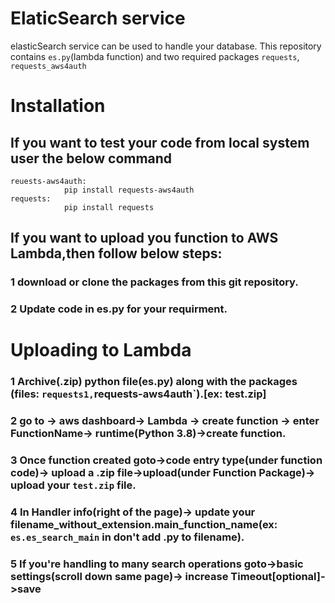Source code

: # ElaticSearch service

elasticSearch service can be used to handle your database.
This repository contains `es.py`(lambda function) and two required packages `requests`, `requests_aws4auth`

# Installation

## If you want to test your code from local system user the below command

    reuests-aws4auth:
    			pip install requests-aws4auth
    requests:
    			pip install requests

## If you want to upload you function to AWS Lambda,then follow below steps:

### 1 download or clone the packages from this git repository.
### 2 Update code in es.py for your requirment.

# Uploading to Lambda

### 1 Archive(.zip) python file(es.py) along with the packages (files: `requests1,`requests-aws4auth`).[ex: test.zip]

### 2 go to -> aws dashboard-> Lambda -> create function -> enter FunctionName-> runtime(Python 3.8)->create function.

### 3 Once function created goto->code entry type(under function code)-> upload a .zip file->upload(under Function Package)-> upload your `test.zip` file.

### 4 In Handler info(right of the page)-> update your filename_without_extension.main_function_name(ex: `es.es_search_main` in don't add .py to filename).

### 5 If you're handling to many search operations goto->basic settings(scroll down same page)-> increase Timeout[optional]->save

▶ _What is required_: Among the entries, find every line holding "requests" and return it.

▶ _Task result_:
This repository contains `es.py`(lambda function) and two required packages `requests`, `requests_aws4auth`
    			pip install requests-aws4auth
    requests:
    			pip install requests
### 1 Archive(.zip) python file(es.py) along with the packages (files: `requests1,`requests-aws4auth`).[ex: test.zip]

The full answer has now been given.